[Stored data entries]

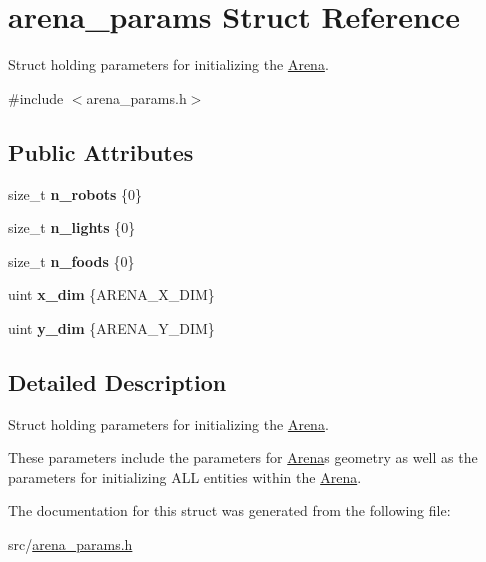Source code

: \hypertarget{structarena__params}{}\section{arena\+\_\+params Struct Reference}
\label{structarena__params}


Struct holding parameters for initializing the \hyperlink{classArena}{Arena}.  




{\ttfamily \#include $<$arena\+\_\+params.\+h$>$}

\subsection*{Public Attributes}
\begin{DoxyCompactItemize}
\item 
size\+\_\+t {\bfseries n\+\_\+robots} \{0\}\hypertarget{structarena__params_a6ae235113b4a6870d502c913c65ad9a2}{}\label{structarena__params_a6ae235113b4a6870d502c913c65ad9a2}

\item 
size\+\_\+t {\bfseries n\+\_\+lights} \{0\}\hypertarget{structarena__params_a98012558dd0075a9f0df9f38140c5bbd}{}\label{structarena__params_a98012558dd0075a9f0df9f38140c5bbd}

\item 
size\+\_\+t {\bfseries n\+\_\+foods} \{0\}\hypertarget{structarena__params_a4160066249e38b463e638d0f8478a5c1}{}\label{structarena__params_a4160066249e38b463e638d0f8478a5c1}

\item 
uint {\bfseries x\+\_\+dim} \{A\+R\+E\+N\+A\+\_\+\+X\+\_\+\+D\+IM\}\hypertarget{structarena__params_afa86b434ed8ea5a4fe9ae14ae1438e8f}{}\label{structarena__params_afa86b434ed8ea5a4fe9ae14ae1438e8f}

\item 
uint {\bfseries y\+\_\+dim} \{A\+R\+E\+N\+A\+\_\+\+Y\+\_\+\+D\+IM\}\hypertarget{structarena__params_ab5d50b9affa9c753c15e1d6f088824af}{}\label{structarena__params_ab5d50b9affa9c753c15e1d6f088824af}

\end{DoxyCompactItemize}


\subsection{Detailed Description}
Struct holding parameters for initializing the \hyperlink{classArena}{Arena}. 

These parameters include the parameters for \hyperlink{classArena}{Arena}\textquotesingle{}s geometry as well as the parameters for initializing A\+LL entities within the \hyperlink{classArena}{Arena}. 

The documentation for this struct was generated from the following file\+:\begin{DoxyCompactItemize}
\item 
src/\hyperlink{arena__params_8h}{arena\+\_\+params.\+h}\end{DoxyCompactItemize}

### What is needed:
All that is needed is the data above, repeated exactly, without the pictures.

### Response area:
Source code

: \hypertarget{structarena__params}{}\section{arena\+\_\+params Struct Reference}
\label{structarena__params}


Struct holding parameters for initializing the \hyperlink{classArena}{Arena}.  




{\ttfamily \#include $<$arena\+\_\+params.\+h$>$}

\subsection*{Public Attributes}
\begin{DoxyCompactItemize}
\item 
size\+\_\+t {\bfseries n\+\_\+robots} \{0\}\hypertarget{structarena__params_a6ae235113b4a6870d502c913c65ad9a2}{}\label{structarena__params_a6ae235113b4a6870d502c913c65ad9a2}

\item 
size\+\_\+t {\bfseries n\+\_\+lights} \{0\}\hypertarget{structarena__params_a98012558dd0075a9f0df9f38140c5bbd}{}\label{structarena__params_a98012558dd0075a9f0df9f38140c5bbd}

\item 
size\+\_\+t {\bfseries n\+\_\+foods} \{0\}\hypertarget{structarena__params_a4160066249e38b463e638d0f8478a5c1}{}\label{structarena__params_a4160066249e38b463e638d0f8478a5c1}

\item 
uint {\bfseries x\+\_\+dim} \{A\+R\+E\+N\+A\+\_\+\+X\+\_\+\+D\+IM\}\hypertarget{structarena__params_afa86b434ed8ea5a4fe9ae14ae1438e8f}{}\label{structarena__params_afa86b434ed8ea5a4fe9ae14ae1438e8f}

\item 
uint {\bfseries y\+\_\+dim} \{A\+R\+E\+N\+A\+\_\+\+Y\+\_\+\+D\+IM\}\hypertarget{structarena__params_ab5d50b9affa9c753c15e1d6f088824af}{}\label{structarena__params_ab5d50b9affa9c753c15e1d6f088824af}

\end{DoxyCompactItemize}


\subsection{Detailed Description}
Struct holding parameters for initializing the \hyperlink{classArena}{Arena}. 

These parameters include the parameters for \hyperlink{classArena}{Arena}\textquotesingle{}s geometry as well as the parameters for initializing A\+LL entities within the \hyperlink{classArena}{Arena}. 

The documentation for this struct was generated from the following file\+:\begin{DoxyCompactItemize}
\item 
src/\hyperlink{arena__params_8h}{arena\+\_\+params.\+h}\end{DoxyCompactItemize}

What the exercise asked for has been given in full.